___ Input data
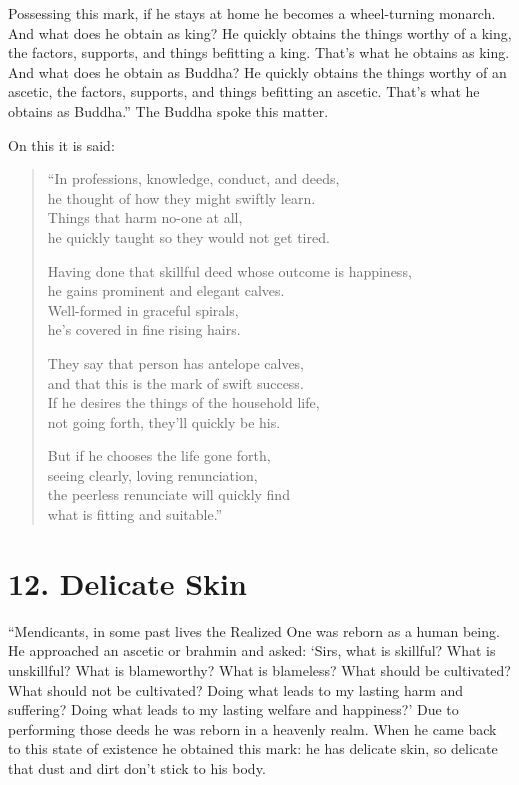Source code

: \documentclass[12pt,openany]{book}%
\begin{document}
Possessing this mark, if he stays at home he becomes a wheel-turning monarch. And what does he obtain as king? He quickly obtains the things worthy of a king, the factors, supports, and things befitting a king. That’s what he obtains as king. And what does he obtain as Buddha? He quickly obtains the things worthy of an ascetic, the factors, supports, and things befitting an ascetic. That’s what he obtains as Buddha.” The Buddha spoke this matter. 

On this it is said: 

\begin{verse}%
“In professions, knowledge, conduct, and deeds, \\
he thought of how they might swiftly learn. \\
Things that harm no-one at all, \\
he quickly taught so they would not get tired. 

Having done that skillful deed whose outcome is happiness, \\
he gains prominent and elegant calves. \\
Well-formed in graceful spirals, \\
he’s covered in fine rising hairs. 

They say that person has antelope calves, \\
and that this is the mark of swift success. \\
If he desires the things of the household life, \\
not going forth, they’ll quickly be his. 

But if he chooses the life gone forth, \\
seeing clearly, loving renunciation, \\
the peerless renunciate will quickly find \\
what is fitting and suitable.” 

%
\end{verse}

\section*{12. Delicate Skin }

“Mendicants, in some past lives the Realized One was reborn as a human being. He approached an ascetic or brahmin and asked: ‘Sirs, what is skillful? What is unskillful? What is blameworthy? What is blameless? What should be cultivated? What should not be cultivated? Doing what leads to my lasting harm and suffering? Doing what leads to my lasting welfare and happiness?’ Due to performing those deeds he was reborn in a heavenly realm. When he came back to this state of existence he obtained this mark: he has delicate skin, so delicate that dust and dirt don’t stick to his body. 
\end{document}
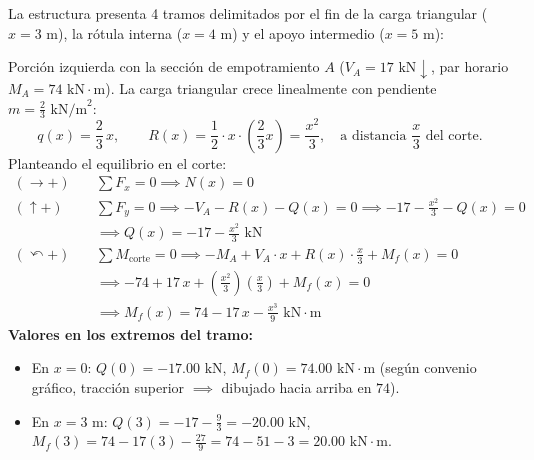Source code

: 
La estructura presenta 4 tramos delimitados por el fin de la carga triangular ($x=3\text{ m}$), la rótula interna ($x=4\text{ m}$) y el apoyo intermedio ($x=5\text{ m}$):

Porción izquierda con la sección de empotramiento $A$ ($V_A = 17\text{ kN}\downarrow$, par horario $M_A = 74\text{ kN}\cdot\text{m}$).
La carga triangular crece linealmente con pendiente $m = \frac{2}{3}\text{ kN/m}^2$:
\[
    q(x) = \frac{2}{3}\,x, \qquad R(x) = \frac{1}{2} \cdot x \cdot \left(\frac{2}{3}x\right) = \frac{x^2}{3}, \quad \text{a distancia } \frac{x}{3} \text{ del corte.}
\]
Planteando el equilibrio en el corte:
\begin{align*}
    (\rightarrow +) \quad &\sum F_x = 0 \implies \boxed{N(x) = 0} \\
    (\uparrow +) \quad &\sum F_y = 0 \implies -V_A - R(x) - Q(x) = 0 \implies -17 - \frac{x^2}{3} - Q(x) = 0 \\
    &\implies \boxed{Q(x) = -17 - \frac{x^2}{3}\text{ kN}} \\
    (\curvearrowleft +) \quad &\sum M_{\text{corte}} = 0 \implies -M_A + V_A \cdot x + R(x) \cdot \frac{x}{3} + M_f(x) = 0 \\
    &\implies -74 + 17\,x + \left(\frac{x^2}{3}\right)\left(\frac{x}{3}\right) + M_f(x) = 0 \\
    &\implies \boxed{M_f(x) = 74 - 17\,x - \frac{x^3}{9}\text{ kN}\cdot\text{m}}
\end{align*}
\textbf{Valores en los extremos del tramo:}
\begin{itemize}
    \item En $x = 0$: $Q(0) = -17.00\text{ kN}$, \quad $M_f(0) = 74.00\text{ kN}\cdot\text{m}$ (según convenio gráfico, tracción superior $\implies$ dibujado hacia arriba en $74$).
    \item En $x = 3\text{ m}$: $Q(3) = -17 - \frac{9}{3} = -20.00\text{ kN}$, \quad $M_f(3) = 74 - 17(3) - \frac{27}{9} = 74 - 51 - 3 = 20.00\text{ kN}\cdot\text{m}$.
\end{itemize}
______
Exercise prompt:
State only the number of lines in these entries that contain "calves".

Answer for this exercise:
2